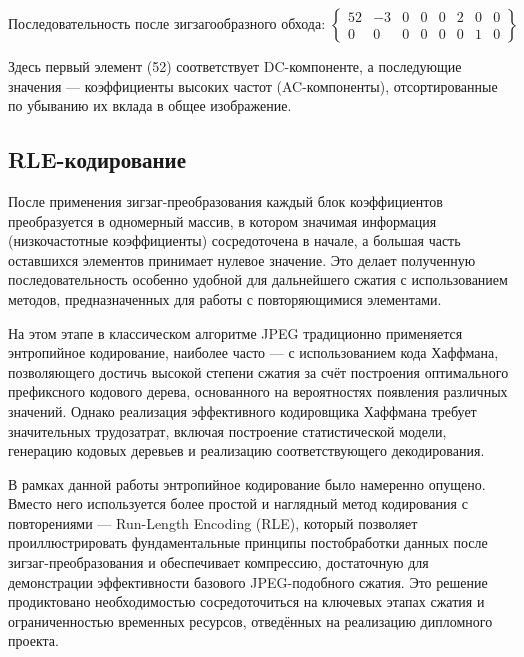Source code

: \begin{equation}
    \label{eq:zigzag_example}
    \text{Последовательность после зигзагообразного обхода: } 
    \left\{
    \begin{array}{cccccccc}
    52 & -3 & 0 & 0 & 0 & 2 & 0 & 0 \\
    0 & 0 & 0 & 0 & 0 & 0 & 1 & 0
    \end{array}
    \right\}
    \end{equation}

Здесь первый элемент (52) соответствует DC-компоненте, а последующие значения — коэффициенты высоких частот (AC-компоненты), 
отсортированные по убыванию их вклада в общее изображение.


\subsection{RLE-кодирование}


После применения зигзаг-преобразования каждый блок коэффициентов преобразуется в одномерный массив, 
в котором значимая информация (низкочастотные коэффициенты) сосредоточена в начале, 
а большая часть оставшихся элементов принимает нулевое значение. 
Это делает полученную последовательность особенно удобной для дальнейшего сжатия с использованием методов, 
предназначенных для работы с повторяющимися элементами.

На этом этапе в классическом алгоритме JPEG традиционно применяется энтропийное кодирование, 
наиболее часто — с использованием кода Хаффмана, 
позволяющего достичь высокой степени сжатия за счёт построения оптимального префиксного кодового дерева, 
основанного на вероятностях появления различных значений. 
Однако реализация эффективного кодировщика Хаффмана требует значительных трудозатрат, 
включая построение статистической модели, генерацию кодовых деревьев и реализацию соответствующего декодирования.

В рамках данной работы энтропийное кодирование было намеренно опущено. 
Вместо него используется более простой и наглядный метод кодирования с повторениями — Run-Length Encoding (RLE), 
который позволяет проиллюстрировать фундаментальные принципы постобработки данных после зигзаг-преобразования и обеспечивает компрессию, 
достаточную для демонстрации эффективности базового JPEG-подобного сжатия. 
Это решение продиктовано необходимостью сосредоточиться на ключевых этапах сжатия и ограниченностью временных ресурсов, 
отведённых на реализацию дипломного проекта.

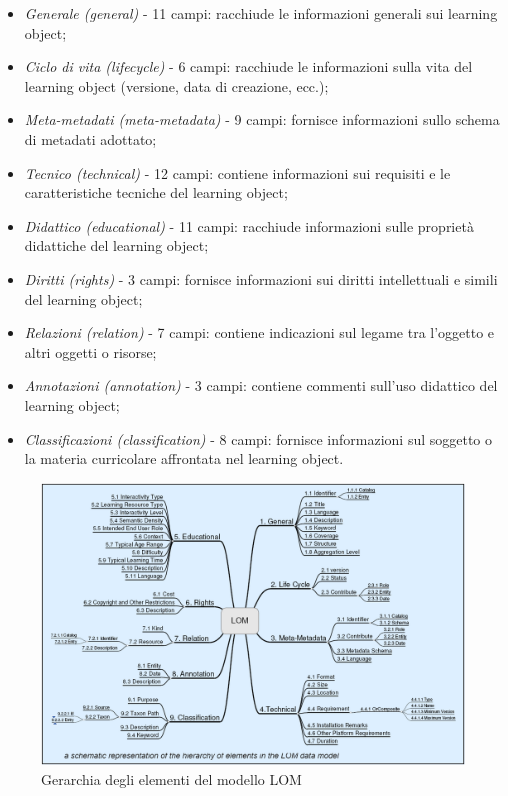 \begin{itemize}
\item \textit{Generale (general)} - 11 campi: racchiude le informazioni generali sui learning object;
\item \textit{Ciclo di vita (lifecycle)} - 6 campi: racchiude le informazioni sulla vita del learning object (versione, data di creazione, ecc.);
\item \textit{Meta-metadati (meta-metadata)} - 9 campi: fornisce informazioni sullo schema di metadati adottato;
\item \textit{Tecnico (technical)} - 12 campi: contiene informazioni sui requisiti e le caratteristiche tecniche del learning object;
\item \textit{Didattico (educational)} - 11 campi: racchiude informazioni sulle proprietà didattiche del learning object;
\item \textit{Diritti (rights)} - 3 campi: fornisce informazioni sui diritti intellettuali e simili del learning object;
\item \textit{Relazioni (relation)} - 7 campi: contiene indicazioni sul legame tra l'oggetto e altri oggetti o risorse;
\item \textit{Annotazioni (annotation)} - 3 campi: contiene commenti sull'uso didattico del learning object;
\item \textit{Classificazioni (classification)} - 8 campi: fornisce informazioni sul soggetto o la materia curricolare affrontata nel learning object.
\end{itemize}

\begin{figure}[H]
\centering
\includegraphics[scale=0.3]{res/LOM.png}
\caption{Gerarchia degli elementi del modello LOM}
\label{fig:lom}
\end{figure}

_What you should do_
Copy the entries precisely, images excluded.

_Written response_
Source code

: \begin{equation}
    \label{eq:zigzag_example}
    \text{Последовательность после зигзагообразного обхода: } 
    \left\{
    \begin{array}{cccccccc}
    52 & -3 & 0 & 0 & 0 & 2 & 0 & 0 \\
    0 & 0 & 0 & 0 & 0 & 0 & 1 & 0
    \end{array}
    \right\}
    \end{equation}

Здесь первый элемент (52) соответствует DC-компоненте, а последующие значения — коэффициенты высоких частот (AC-компоненты), 
отсортированные по убыванию их вклада в общее изображение.


\subsection{RLE-кодирование}


После применения зигзаг-преобразования каждый блок коэффициентов преобразуется в одномерный массив, 
в котором значимая информация (низкочастотные коэффициенты) сосредоточена в начале, 
а большая часть оставшихся элементов принимает нулевое значение. 
Это делает полученную последовательность особенно удобной для дальнейшего сжатия с использованием методов, 
предназначенных для работы с повторяющимися элементами.

На этом этапе в классическом алгоритме JPEG традиционно применяется энтропийное кодирование, 
наиболее часто — с использованием кода Хаффмана, 
позволяющего достичь высокой степени сжатия за счёт построения оптимального префиксного кодового дерева, 
основанного на вероятностях появления различных значений. 
Однако реализация эффективного кодировщика Хаффмана требует значительных трудозатрат, 
включая построение статистической модели, генерацию кодовых деревьев и реализацию соответствующего декодирования.

В рамках данной работы энтропийное кодирование было намеренно опущено. 
Вместо него используется более простой и наглядный метод кодирования с повторениями — Run-Length Encoding (RLE), 
который позволяет проиллюстрировать фундаментальные принципы постобработки данных после зигзаг-преобразования и обеспечивает компрессию, 
достаточную для демонстрации эффективности базового JPEG-подобного сжатия. 
Это решение продиктовано необходимостью сосредоточиться на ключевых этапах сжатия и ограниченностью временных ресурсов, 
отведённых на реализацию дипломного проекта.

 \begin{itemize}
\item \textit{Generale (general)} - 11 campi: racchiude le informazioni generali sui learning object;
\item \textit{Ciclo di vita (lifecycle)} - 6 campi: racchiude le informazioni sulla vita del learning object (versione, data di creazione, ecc.);
\item \textit{Meta-metadati (meta-metadata)} - 9 campi: fornisce informazioni sullo schema di metadati adottato;
\item \textit{Tecnico (technical)} - 12 campi: contiene informazioni sui requisiti e le caratteristiche tecniche del learning object;
\item \textit{Didattico (educational)} - 11 campi: racchiude informazioni sulle proprietà didattiche del learning object;
\item \textit{Diritti (rights)} - 3 campi: fornisce informazioni sui diritti intellettuali e simili del learning object;
\item \textit{Relazioni (relation)} - 7 campi: contiene indicazioni sul legame tra l'oggetto e altri oggetti o risorse;
\item \textit{Annotazioni (annotation)} - 3 campi: contiene commenti sull'uso didattico del learning object;
\item \textit{Classificazioni (classification)} - 8 campi: fornisce informazioni sul soggetto o la materia curricolare affrontata nel learning object.
\end{itemize}

\begin{figure}[H]
\centering
\includegraphics[scale=0.3]{res/LOM.png}
\caption{Gerarchia degli elementi del modello LOM}
\label{fig:lom}
\end{figure}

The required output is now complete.